Il a ajouté que le gouvernement s’efforce de renforcer les contrôles et les inspections aux frontières, confirmant qu’un nombre croissant de migrants irréguliers sont déjà expulsés. Le groupe Justice, Prévention du crime et Sécurité a également annoncé la création d’un groupe de travail composé de vice-ministres chargés de collaborer avec les forces de l’ordre pour suivre l’évolution de la situation sur le terrain et garantir l’application des lois relatives à l’immigration et aux manifestations.
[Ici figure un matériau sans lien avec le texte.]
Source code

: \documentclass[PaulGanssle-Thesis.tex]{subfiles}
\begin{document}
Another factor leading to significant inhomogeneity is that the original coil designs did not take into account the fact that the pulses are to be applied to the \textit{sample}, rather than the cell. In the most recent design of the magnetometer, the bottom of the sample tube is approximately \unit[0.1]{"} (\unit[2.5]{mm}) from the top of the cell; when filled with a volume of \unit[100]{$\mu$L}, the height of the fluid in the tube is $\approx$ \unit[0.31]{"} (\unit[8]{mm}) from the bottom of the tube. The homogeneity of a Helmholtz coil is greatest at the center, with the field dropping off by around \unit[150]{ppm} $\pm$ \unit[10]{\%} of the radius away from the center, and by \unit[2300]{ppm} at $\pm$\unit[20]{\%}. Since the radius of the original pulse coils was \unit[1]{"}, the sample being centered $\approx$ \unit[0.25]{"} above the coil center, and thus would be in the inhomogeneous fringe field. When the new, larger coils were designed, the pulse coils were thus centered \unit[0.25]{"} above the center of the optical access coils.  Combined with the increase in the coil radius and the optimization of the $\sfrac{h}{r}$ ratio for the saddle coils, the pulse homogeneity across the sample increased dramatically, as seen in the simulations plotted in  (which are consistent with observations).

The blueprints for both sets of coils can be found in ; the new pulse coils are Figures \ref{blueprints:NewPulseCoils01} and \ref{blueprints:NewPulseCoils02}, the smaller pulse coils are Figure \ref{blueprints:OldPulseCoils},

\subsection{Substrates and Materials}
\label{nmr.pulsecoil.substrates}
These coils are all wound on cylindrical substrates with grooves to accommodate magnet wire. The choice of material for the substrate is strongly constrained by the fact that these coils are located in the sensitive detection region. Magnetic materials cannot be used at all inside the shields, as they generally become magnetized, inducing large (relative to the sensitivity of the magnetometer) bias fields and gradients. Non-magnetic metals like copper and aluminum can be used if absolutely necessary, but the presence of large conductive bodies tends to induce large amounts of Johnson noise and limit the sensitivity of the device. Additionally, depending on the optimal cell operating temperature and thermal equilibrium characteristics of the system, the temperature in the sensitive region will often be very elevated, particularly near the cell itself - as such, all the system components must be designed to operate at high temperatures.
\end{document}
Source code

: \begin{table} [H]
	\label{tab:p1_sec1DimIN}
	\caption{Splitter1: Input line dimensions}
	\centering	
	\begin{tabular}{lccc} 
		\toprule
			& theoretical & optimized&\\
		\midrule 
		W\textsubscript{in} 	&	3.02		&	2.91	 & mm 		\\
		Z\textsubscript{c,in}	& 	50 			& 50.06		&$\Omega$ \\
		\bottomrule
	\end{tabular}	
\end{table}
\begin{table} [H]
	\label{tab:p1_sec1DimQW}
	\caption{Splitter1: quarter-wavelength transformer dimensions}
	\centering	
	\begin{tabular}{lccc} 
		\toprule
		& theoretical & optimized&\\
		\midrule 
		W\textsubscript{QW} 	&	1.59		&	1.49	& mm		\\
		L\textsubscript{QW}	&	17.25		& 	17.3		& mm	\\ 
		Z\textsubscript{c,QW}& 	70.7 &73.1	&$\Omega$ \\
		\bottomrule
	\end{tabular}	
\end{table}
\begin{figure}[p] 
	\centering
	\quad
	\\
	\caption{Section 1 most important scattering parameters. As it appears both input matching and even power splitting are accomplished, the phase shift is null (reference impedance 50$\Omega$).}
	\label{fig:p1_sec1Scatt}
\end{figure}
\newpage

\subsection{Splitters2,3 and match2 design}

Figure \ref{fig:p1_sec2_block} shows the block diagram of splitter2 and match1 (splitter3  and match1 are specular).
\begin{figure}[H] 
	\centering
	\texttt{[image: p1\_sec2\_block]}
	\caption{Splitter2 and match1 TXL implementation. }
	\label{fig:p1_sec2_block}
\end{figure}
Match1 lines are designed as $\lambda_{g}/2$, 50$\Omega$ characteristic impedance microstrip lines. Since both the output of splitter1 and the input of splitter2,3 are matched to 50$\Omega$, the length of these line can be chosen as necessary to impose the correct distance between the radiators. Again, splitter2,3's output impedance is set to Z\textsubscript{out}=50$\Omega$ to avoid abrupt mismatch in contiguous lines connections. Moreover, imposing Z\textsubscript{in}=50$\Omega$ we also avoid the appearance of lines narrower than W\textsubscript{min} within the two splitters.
Le mouvement « Marche et Marche » a donné au gouvernement jusqu’à fin juin pour prendre des mesures concrètes concernant l’immigration clandestine, prévenant que la colère populaire ne cessera pas.
Le mouvement affirme que l’immigration clandestine est à l’origine de nombreux problèmes en Afrique du Sud, notamment le trafic de drogue, « Les Sud-Africains ont le sentiment que le gouvernement ne prend pas leurs revendications au sérieux », ajoute le mouvement. « Ils disent en avoir assez de la présence de l’immigration clandestine et exigent leur expulsion ». Le mouvement rejette les accusations de rhétorique raciste ou de ciblage d’un groupe spécifique, affirmant que ses activités s’étendent à plusieurs provinces, dont le KwaZulu-Natal, le Limpopo, le Cap-Oriental et le Gauteng. Lors d’une conférence de presse à Durban, un responsable du mouvement a déclaré que les manifestations bénéficient d’un large soutien à travers le pays, ajoutant que le mouvement vise à « unir les Sud-Africains, quelles que soient leur origine ethnique ou culturelle », pour lutter contre l’immigration clandestine et renforcer les contrôles aux frontières.